Qu'il s'agisse d'une stratégie politique ou du résultat d'évolutions spontanées du système productif, le fait est qu'on observe à partir du début des années quatre-vingt un recul massif de la part des travailleurs étrangers dans l'emploi total (cf. supra). Dans les années quatre-vingt le taux de licenciement des étrangers est deux fois plus élevé que celui des Français [Marie, 1996, p. 18]. Les immigrés ont donc bien joué un rôle d'amortisseur de la crise de l'emploi en supportant de façon disproportionnée le coût des suppressions d'emploi, « protégeant » ainsi leurs collègues français : entre 1980 et 1985, les taux de chômage des hommes arrivés en France pour y travailler ont augmenté beaucoup plus que ceux des autochtones d'âge et de qualification comparables [Tribalat et al., p. 202].

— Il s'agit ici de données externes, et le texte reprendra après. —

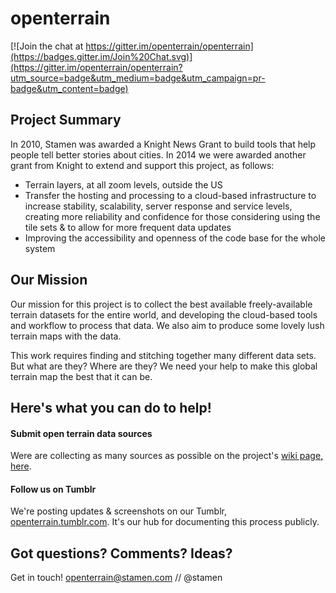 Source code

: # openterrain

[![Join the chat at https://gitter.im/openterrain/openterrain](https://badges.gitter.im/Join%20Chat.svg)](https://gitter.im/openterrain/openterrain?utm_source=badge&utm_medium=badge&utm_campaign=pr-badge&utm_content=badge)

## Project Summary

In 2010, Stamen was awarded a Knight News Grant to build tools that help people tell better stories about cities. In 2014 we were awarded another grant from Knight to extend and support this project, as follows:

 * Terrain layers, at all zoom levels, outside the US
 * Transfer the hosting and processing to a cloud-based infrastructure to increase stability, scalability, server response and service levels, creating more reliability and confidence for those considering using the tile sets & to allow for more frequent data updates
 * Improving the accessibility and openness of the code base for the whole system

## Our Mission
Our mission for this project is to collect the best available freely-available terrain datasets for the entire world, and developing the cloud-based tools and workflow to process that data. We also aim to produce some lovely lush terrain maps with the data.

This work requires finding and stitching together many different data sets. But what are they? Where are they? We need your help to make this global terrain map the best that it can be.

## Here's what you can do to help!

#### Submit open terrain data sources
Were are collecting as many sources as possible on the project's [wiki page, here](https://github.com/openterrain/openterrain/wiki/Terrain-Data).  

#### Follow us on Tumblr
We're posting updates & screenshots on our Tumblr, [openterrain.tumblr.com](http://openterrain.tumblr.com). It's our hub for documenting this process publicly. 

## Got questions? Comments? Ideas?
Get in touch!
openterrain@stamen.com // @stamen
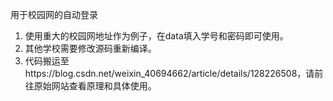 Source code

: 用于校园网的自动登录

1. 使用重大的校园网地址作为例子，在data填入学号和密码即可使用。
2. 其他学校需要修改源码重新编译。
3. 代码搬运至https://blog.csdn.net/weixin_40694662/article/details/128226508，请前往原始网站查看原理和具体使用。
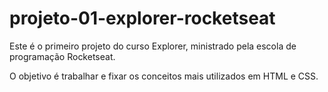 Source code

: # projeto-01-explorer-rocketseat
Este é o primeiro projeto do curso Explorer, ministrado pela escola de programação Rocketseat.

O objetivo é trabalhar e fixar os conceitos mais utilizados em HTML e CSS. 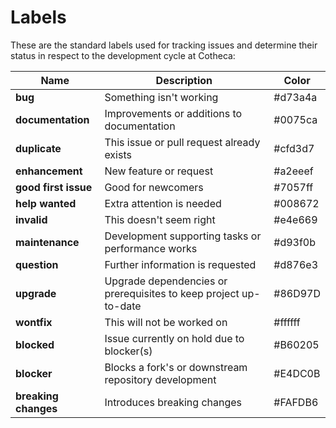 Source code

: # Labels
These are the standard labels used for tracking issues and determine their status in respect to the development cycle at Cotheca:

| Name | Description | Color |
|--|--|--|
| **bug** | Something isn't working | #d73a4a |
| **documentation** | Improvements or additions to documentation | #0075ca |
| **duplicate** | This issue or pull request already exists | #cfd3d7 |
| **enhancement** | New feature or request | #a2eeef |
| **good first issue** | Good for newcomers | #7057ff |
| **help wanted** | Extra attention is needed | #008672 |
| **invalid** | This doesn't seem right | #e4e669 |
| **maintenance** | Development supporting tasks or performance works | #d93f0b |
| **question** | Further information is requested | #d876e3 |
| **upgrade** | Upgrade dependencies or prerequisites to keep project up-to-date | #86D97D |
| **wontfix** | This will not be worked on | #ffffff |
| **blocked** | Issue currently on hold due to blocker(s) | #B60205 |
| **blocker** | Blocks a fork's or downstream repository development | #E4DC0B |
| **breaking changes** | Introduces breaking changes | #FAFDB6 |
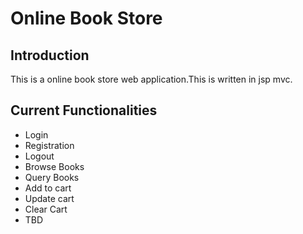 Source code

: # Online Book Store

## Introduction
 This is a online book store web application.This is written in jsp mvc.
 
 ## Current Functionalities
 
 * Login
 * Registration
 * Logout
 * Browse Books
 * Query Books
 * Add to cart
 * Update cart
 * Clear Cart
 * TBD
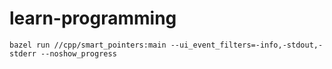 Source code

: # learn-programming

`bazel run //cpp/smart_pointers:main --ui_event_filters=-info,-stdout,-stderr --noshow_progress` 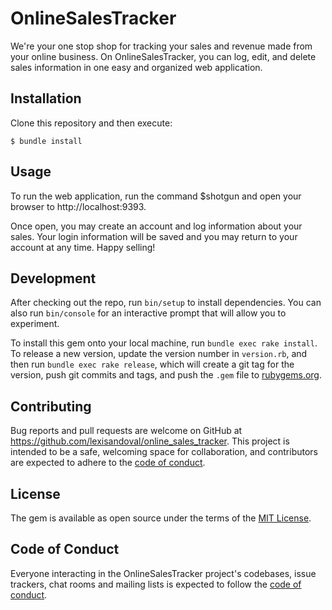 # OnlineSalesTracker

We're your one stop shop for tracking your sales and revenue made from your online business. On OnlineSalesTracker, you can log, edit, and delete sales information in one easy and organized web application.

## Installation

Clone this repository and then execute:

    $ bundle install

## Usage

To run the web application, run the command $shotgun and open your browser to http://localhost:9393.

Once open, you may create an account and log information about your sales. Your login information will be saved and you may return to your account at any time. Happy selling!

## Development

After checking out the repo, run `bin/setup` to install dependencies. You can also run `bin/console` for an interactive prompt that will allow you to experiment.

To install this gem onto your local machine, run `bundle exec rake install`. To release a new version, update the version number in `version.rb`, and then run `bundle exec rake release`, which will create a git tag for the version, push git commits and tags, and push the `.gem` file to [rubygems.org](https://rubygems.org).

## Contributing

Bug reports and pull requests are welcome on GitHub at https://github.com/lexisandoval/online_sales_tracker. This project is intended to be a safe, welcoming space for collaboration, and contributors are expected to adhere to the [code of conduct](https://github.com/lexisandoval/online_sales_tracker/blob/master/CODE_OF_CONDUCT.md).


## License

The gem is available as open source under the terms of the [MIT License](https://opensource.org/licenses/MIT).

## Code of Conduct

Everyone interacting in the OnlineSalesTracker project's codebases, issue trackers, chat rooms and mailing lists is expected to follow the [code of conduct](https://github.com/lexisandoval/online_sales_tracker/blob/master/CODE_OF_CONDUCT.md). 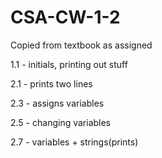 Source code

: # CSA-CW-1-2
Copied from textbook as assigned

1.1 - initials, printing out stuff

2.1 - prints two lines

2.3 - assigns variables

2.5 - changing variables

2.7 - variables + strings(prints)





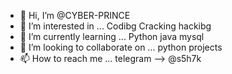 - 👋 Hi, I’m @CYBER-PRINCE
- 👀 I’m interested in ... Codibg Cracking hackibg
- 🌱 I’m currently learning ... Python java mysql 
- 💞️ I’m looking to collaborate on ... python projects
- 📫 How to reach me ...
 telegram --> @s5h7k

<!---
CYBER-PRINCE/CYBER-PRINCE is a ✨ special ✨ repository because its `README.md` (this file) appears on your GitHub profile.
You can click the Preview link to take a look at your changes.
--->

Du fait de la pression de la précarité de leur titre de séjour et de la nécessité d'assurer un flux régulier de ressources pour la famille restée au pays, « les travailleurs immigrés devraient, à qualification et emploi occupé équivalents, se retrouver moins souvent au chômage que les Français de naissance et même que leurs enfants nés en France, libérés, pour la plupart, de la contrainte du titre de séjour » [Tribalat et al., p. 201]. C'est bien ce qu'on observait dans les années soixante et soixante-dix : le taux de chômage des étrangers était alors inférieur à celui des Français. Mais depuis les années quatre-vingt, malgré la pression grandissante de l'insécurité juridique, les étrangers accèdent de plus en plus difficilement à l'emploi. Tout s'est passé exactement comme s'il y avait bien eu mise en concurrence entre travailleurs étrangers et Français, et que les étrangers étaient sortis largement vaincus de cette confrontation. S'est donc bel et bien produite de facto une substitution massive d'étrangers par des Français. Cette substitution n'a pas eu le résultat désastreux pour l'économie française qu'aurait causé un renvoi massif des immigrés chez eux : d'une part parce que les immigrés sont justement restés et que leurs familles ont plutôt continué à les rejoindre, soutenant ainsi la consommation finale et la croissance ; d'autre part, parce que la « flexibilisation » de l'ensemble des contrats de travail (permise en partie par le rôle précurseur des immigrés) a permis aux entreprises de réduire les coûts salariaux et d'améliorer leur rentabilité, tout en employant davantage de nationaux dans des conditions fortement dégradées.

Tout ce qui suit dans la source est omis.